Landlord Denied Discovery in Non-Primary Residence Case

Landlord Denied Discovery in Non-Primary Residence Case

On Behalf of Manhattan Tenant Rights & Representation Attorney |

“Discovery” is generally where a party to a legal proceeding is required to provide the other party with documents and sit for a “deposition” to help that party prove its case. (It can also involve production of videotapes, medical examinations, inspection of premises, etc.) A “deposition” is where the attorney for the party conducting the deposition asks either the other party, or another person, questions that will help prove his client’s case. Both the documents and the questioning at a deposition can be very broad. The information elicited can be anything that either directly or indirectly leads to facts which help the party seeking discovery prove its claim. Discovery is very invasive, often requiring the production of hundreds of pages of documents including tax returns, bank records, credit card records, insurance records, wills, etc.

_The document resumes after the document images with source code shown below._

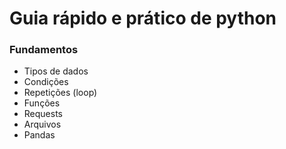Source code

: # Guia rápido e prático de python

### Fundamentos

* Tipos de dados
* Condições
* Repetições (loop)
* Funções
* Requests
* Arquivos
* Pandas
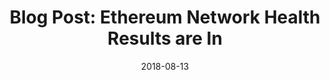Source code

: ---
title: "Blog Post: Ethereum Network Health Results are In"
date: 2018-08-13
categories: [blog post]
tags: [blockchain, blog post, finance]
excerpt: "Blockchian, Finance, Cryptocurrency"
link: https://medium.com/amberdata/ethereum-network-health-results-are-in-f8d239a07d6e
---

In general (in New York Civil Court or Supreme Court) discovery is “as of right” which means that a party does not have to ask the court’s permission to demand documents and a deposition. In Housing Court, however, a landlord has to show “ample need” for discovery, which requires making a motion to the court. Ample need requires six things: 1) whether the petitioner has asserted facts to establish a cause of action; 2) where there is need to determine information directly related to the cause of action; 3) whether the requested disclosure is carefully tailored and likely to clarify disputed facts; 4) whether prejudice will result from granting disclosure; 5) whether prejudice can be alleviated by an order of the court; 6) whether the court can structure discovery so that pro se tenants will be protected. These rules were first enunciated in the case of NYU v. Farkas in 1983. Despite the “ample need” standard, the Housing Court judges have so routinely granted discovery to landlords in “non-primary residence” cases that many tenant attorneys now simply consent to discovery before the landlord even makes a motion. (Tenants are also entitled to discovery in some cases, such as “owner’s use” proceedings.)

In a recent precedent setting case, where the tenant was represented by Samuel Himmelstein of HMGJ, however, one Housing Court judge denied discovery to a landlord in a non-primary residence case. In Ennismore v. Foster, the landlord alleged that the tenant, a rent-stabilized tenant in Manhattan, went by another name and lived in White Plains. The landlord also alleged that the tenant lived at two other addresses in Manhattan. Finally, the landlord alleged that its doormen saw the tenant leaving the apartment in the evening and coming home in the morning. The landlord moved for discovery. The tenant opposed the landlord’s motion for discovery and moved for summary judgment. In its cross-motion, the tenant argued that this was a case of mistaken identity, that he was never known by another name, that the other addresses in Manhattan were offices where he worked years ago and that the affidavits of the doormen were vague, conclusory and contradictory.

The court agreed with the tenant that the affidavits submitted by the landlord were vague, conclusory and contradictory and found that the landlord did not therefore state sufficient facts to show ample need warranting discovery. The court denied the landlords’ motion for discovery but also denied the tenant’s cross-motion for summary judgment, finding that there were factual issues in dispute.

The big question is whether the case will usher in a new period where Housing Court judges will not just routinely grant discovery to landlords in non-primary residence cases. That would greatly benefit tenants and reduce the number of holdover cases that are brought on flimsy grounds.